The word "time" occurs in some of the lines below; copy each of those lines.

[RECORDED DATA — start]

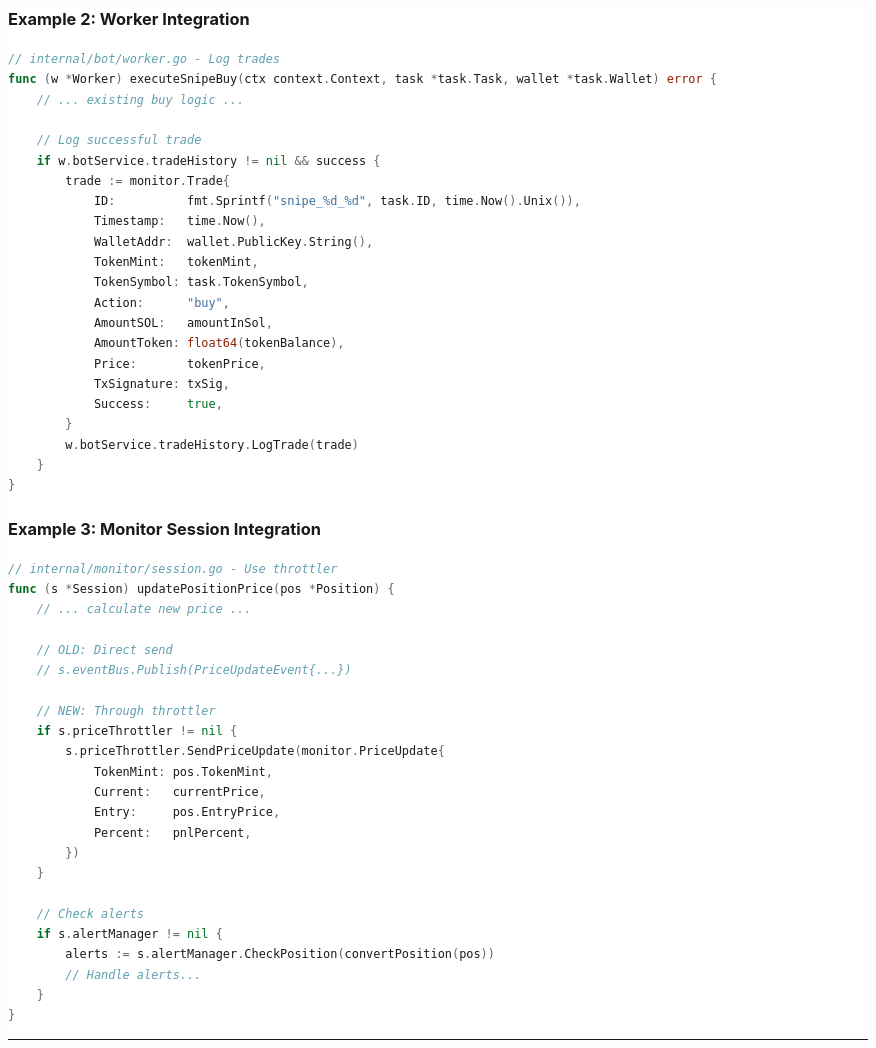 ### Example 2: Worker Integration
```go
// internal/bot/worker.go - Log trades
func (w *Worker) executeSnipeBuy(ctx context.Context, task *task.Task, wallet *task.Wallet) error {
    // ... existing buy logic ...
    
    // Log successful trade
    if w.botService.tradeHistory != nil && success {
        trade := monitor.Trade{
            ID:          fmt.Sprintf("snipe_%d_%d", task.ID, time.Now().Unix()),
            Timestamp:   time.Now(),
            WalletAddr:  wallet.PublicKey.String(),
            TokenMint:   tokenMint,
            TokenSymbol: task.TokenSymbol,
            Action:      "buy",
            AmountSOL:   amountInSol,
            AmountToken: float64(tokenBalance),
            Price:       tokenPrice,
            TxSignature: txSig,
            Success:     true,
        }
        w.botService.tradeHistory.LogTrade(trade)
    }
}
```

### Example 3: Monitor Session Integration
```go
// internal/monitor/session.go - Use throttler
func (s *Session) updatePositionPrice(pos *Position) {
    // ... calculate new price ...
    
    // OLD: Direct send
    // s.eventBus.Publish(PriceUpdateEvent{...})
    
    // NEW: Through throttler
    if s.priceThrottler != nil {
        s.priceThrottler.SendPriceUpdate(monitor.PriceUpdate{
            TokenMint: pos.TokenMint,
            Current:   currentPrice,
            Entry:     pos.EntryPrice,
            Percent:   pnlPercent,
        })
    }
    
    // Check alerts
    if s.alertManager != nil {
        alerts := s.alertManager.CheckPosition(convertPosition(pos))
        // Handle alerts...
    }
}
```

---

[RECORDED DATA — finish]

SOLVED EXERCISE
            ID:          fmt.Sprintf("snipe_%d_%d", task.ID, time.Now().Unix()),
            Timestamp:   time.Now(),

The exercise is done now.